Task brief: Scan the listing for "while" and copy out each line that has it.

-- Opening Marker --

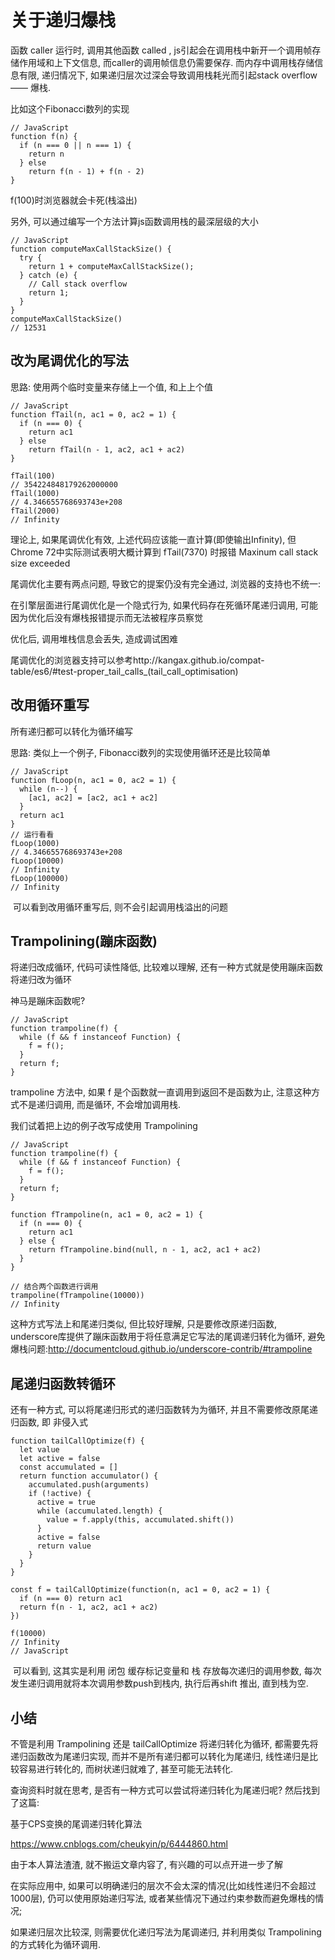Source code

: <!--
Created: Fri Apr 10 2020 16:42:59 GMT+0800 (China Standard Time)
Modified: Sat Apr 11 2020 18:10:07 GMT+0800 (China Standard Time)
-->

# 关于递归爆栈

函数 caller 运行时, 调用其他函数 called , js引起会在调用栈中新开一个调用帧存储作用域和上下文信息, 而caller的调用帧信息仍需要保存. 而内存中调用栈存储信息有限, 递归情况下, 如果递归层次过深会导致调用栈耗光而引起stack overflow —— 爆栈.

比如这个Fibonacci数列的实现

``` JS
// JavaScript
function f(n) {
  if (n === 0 || n === 1) {
    return n
  } else
    return f(n - 1) + f(n - 2)
}
```

​f(100)时浏览器就会卡死(栈溢出)

另外, 可以通过编写一个方法计算js函数调用栈的最深层级的大小

``` JS
// JavaScript
function computeMaxCallStackSize() {
  try {
    return 1 + computeMaxCallStackSize();
  } catch (e) {
    // Call stack overflow
    return 1;
  }
}
computeMaxCallStackSize()
// 12531
```

## 改为尾调优化的写法

思路: 使用两个临时变量来存储上一个值, 和上上个值

``` JS
// JavaScript
function fTail(n, ac1 = 0, ac2 = 1) {
  if (n === 0) {
    return ac1
  } else
    return fTail(n - 1, ac2, ac1 + ac2)
}

fTail(100)
// 354224848179262000000
fTail(1000)
// 4.346655768693743e+208
fTail(2000)
// Infinity
```

理论上, 如果尾调优化有效, 上述代码应该能一直计算(即使输出Infinity), 但Chrome 72中实际测试表明大概计算到 fTail(7370) 时报错 Maxinum call stack size exceeded

尾调优化主要有两点问题, 导致它的提案仍没有完全通过, 浏览器的支持也不统一:

在引擎层面进行尾调优化是一个隐式行为, 如果代码存在死循环尾递归调用, 可能因为优化后没有爆栈报错提示而无法被程序员察觉

优化后, 调用堆栈信息会丢失, 造成调试困难

尾调优化的浏览器支持可以参考http://kangax.github.io/compat-table/es6/#test-proper_tail_calls_(tail_call_optimisation)

## 改用循环重写

所有递归都可以转化为循环编写

思路: 类似上一个例子, Fibonacci数列的实现使用循环还是比较简单

``` JS
// JavaScript
function fLoop(n, ac1 = 0, ac2 = 1) {
  while (n--) {
    [ac1, ac2] = [ac2, ac1 + ac2]
  }
  return ac1
}
// 运行看看
fLoop(1000)
// 4.346655768693743e+208
fLoop(10000)
// Infinity
fLoop(100000)
// Infinity
```

​
可以看到改用循环重写后, 则不会引起调用栈溢出的问题

## Trampolining(蹦床函数)

将递归改成循环, 代码可读性降低, 比较难以理解, 还有一种方式就是使用蹦床函数将递归改为循环

神马是蹦床函数呢?

``` JS
// JavaScript
function trampoline(f) {
  while (f && f instanceof Function) {
    f = f();
  }
  return f;
}
```

trampoline 方法中, 如果 f 是个函数就一直调用到返回不是函数为止, 注意这种方式不是递归调用, 而是循环, 不会增加调用栈.

我们试着把上边的例子改写成使用 Trampolining

``` JS
// JavaScript
function trampoline(f) {
  while (f && f instanceof Function) {
    f = f();
  }
  return f;
}

function fTrampoline(n, ac1 = 0, ac2 = 1) {
  if (n === 0) {
    return ac1
  } else {
    return fTrampoline.bind(null, n - 1, ac2, ac1 + ac2)
  }
}

// 结合两个函数进行调用
trampoline(fTrampoline(10000))
// Infinity
```

这种方式写法上和尾递归类似, 但比较好理解, 只是要修改原递归函数, underscore库提供了蹦床函数用于将任意满足它写法的尾调递归转化为循环, 避免爆栈问题:http://documentcloud.github.io/underscore-contrib/#trampoline

## 尾递归函数转循环

还有一种方式, 可以将尾递归形式的递归函数转为为循环, 并且不需要修改原尾递归函数, 即 非侵入式

``` JS
function tailCallOptimize(f) {
  let value
  let active = false
  const accumulated = []
  return function accumulator() {
    accumulated.push(arguments)
    if (!active) {
      active = true
      while (accumulated.length) {
        value = f.apply(this, accumulated.shift())
      }
      active = false
      return value
    }
  }
}

const f = tailCallOptimize(function(n, ac1 = 0, ac2 = 1) {
  if (n === 0) return ac1
  return f(n - 1, ac2, ac1 + ac2)
})

f(10000)
// Infinity
// JavaScript
```

​
可以看到, 这其实是利用 闭包 缓存标记变量和 栈 存放每次递归的调用参数, 每次发生递归调用就将本次调用参数push到栈内, 执行后再shift 推出, 直到栈为空.

## 小结

不管是利用 Trampolining 还是 tailCallOptimize 将递归转化为循环, 都需要先将递归函数改为尾递归实现, 而并不是所有递归都可以转化为尾递归, 线性递归是比较容易进行转化的, 而树状递归就难了, 甚至可能无法转化.

查询资料时就在思考, 是否有一种方式可以尝试将递归转化为尾递归呢? 然后找到了这篇:

基于CPS变换的尾调递归转化算法

https://www.cnblogs.com/cheukyin/p/6444860.html

由于本人算法渣渣, 就不搬运文章内容了, 有兴趣的可以点开进一步了解

在实际应用中, 如果可以明确递归的层次不会太深的情况(比如线性递归不会超过1000层), 仍可以使用原始递归写法, 或者某些情况下通过约束参数而避免爆栈的情况; 

如果递归层次比较深, 则需要优化递归写法为尾调递归, 并利用类似 Trampolining 的方式转化为循环调用.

-- Closing Marker --

Answer space:
  while (n--) {
  while (f && f instanceof Function) {
  while (f && f instanceof Function) {
      while (accumulated.length) {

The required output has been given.